CHINA JOINS THE WAR ON ISIS: Here is why they declared war on ISIS. China has a domestic Islamic threat in the western province of Xinxiang. Its foreign policy is built on extensive infrastructure projects abroad. The men killed in the Mali attack in Africa were railroad executives. China understands that Islam in South Asia is centered in Pakistan and is trying to buttress the most stable elements of Pakistan through massive infrastructure investments. This is called a foreign policy.

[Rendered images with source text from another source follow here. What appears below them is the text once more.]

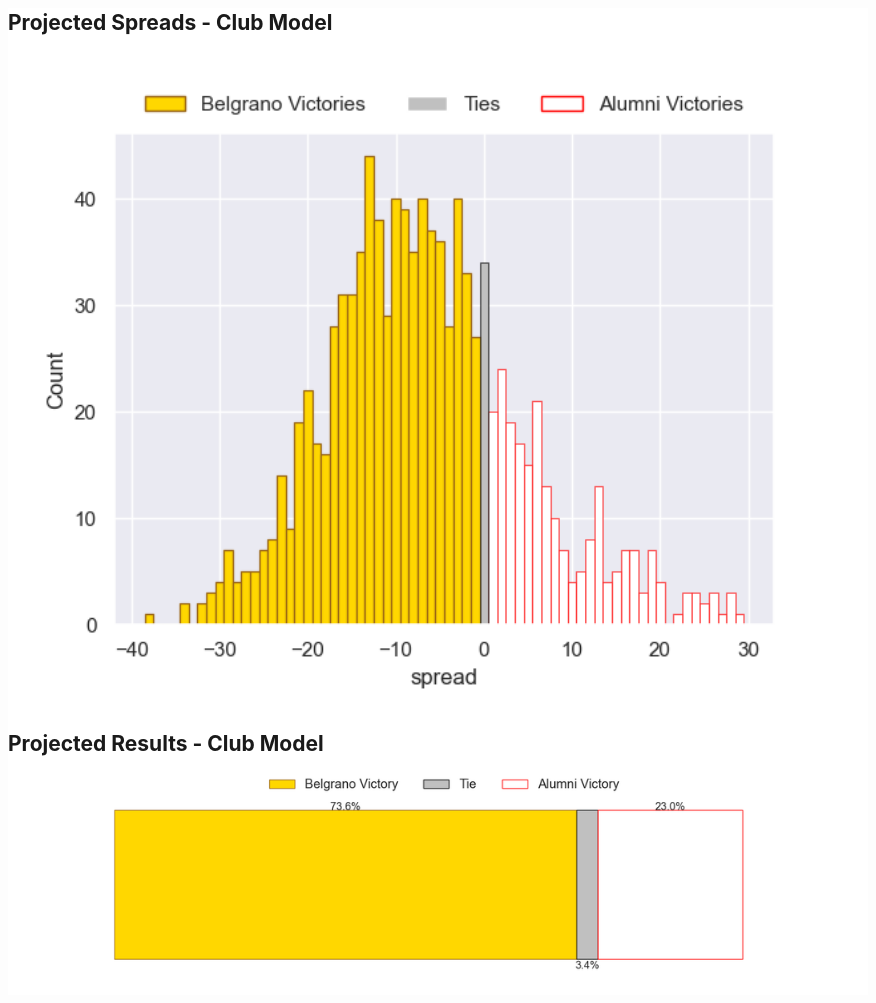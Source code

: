 ## Projected Spreads - Club Model


<p float="left">
<img src="../comp_files/plots/2025-08-02-Belgrano_V_Alumni_spreads.png" width="99%" />
</p>

## Projected Results - Club Model


<p float="left">
<img src="../comp_files/plots/2025-08-02-Belgrano_V_Alumni_resultbar.png" width="99%" />
</p>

DEMOCRATIC OFFICIALS AND REPUBLICAN CANDIDATES AND A STRATEGIC IMPASSE: Former Secretary of Defense Leon Panetta, in a short interview with NBC, outlined a strategy to fight ISIS which he says worked in Libya. He proposes a NATO alliance (treating the Paris killings as an act of war against the whole alliance) and Arab allies. He doesn't trust Iran or Russia but is more open to Russia. He calls Assad an international criminal. He says we must use ground forces to take territory from ISIS. Who will help us along with NATO? Panetta answers: "OUR MODERATE ALLIES - led by Saudi Arabia and the UAE." This thinking demonstrates the confusion which has caused our strategic problem. It is shared by most Republican candidates as well as Leon Panetta and Hillary Clinton.
III. SALAFIST TERRORISM - FROM PARIS TO AFRICA
PARIS BOMBING - A SACRED STRATEGY OR THE NIHILISM OF A DEATH CULT: An Anglican minister corrects the religious illiteracy of European elites. Scott Atran at the Guardian has a good description of ISIS strategy and there is nothing nihilist about it. The ISIS recruiters know that young people want a religion that has meaning not moderation. A lot of secular European Union globalists haven't got the memo. The empathy gap between American reactions to the bombing in Lebanon and the killing in Paris is understandable. What is dangerously inexcusable is the strategic gap in failing to see that the front line facing ISIS are the "Shiite apostates" -- Muslims being killed for their religion.
BOKO HARAM - THE AFRICAN FRONT OF A WORLD-WIDE RELIGIOUS WAR: No terrorist group killed more people in 2015 than Boko Haram.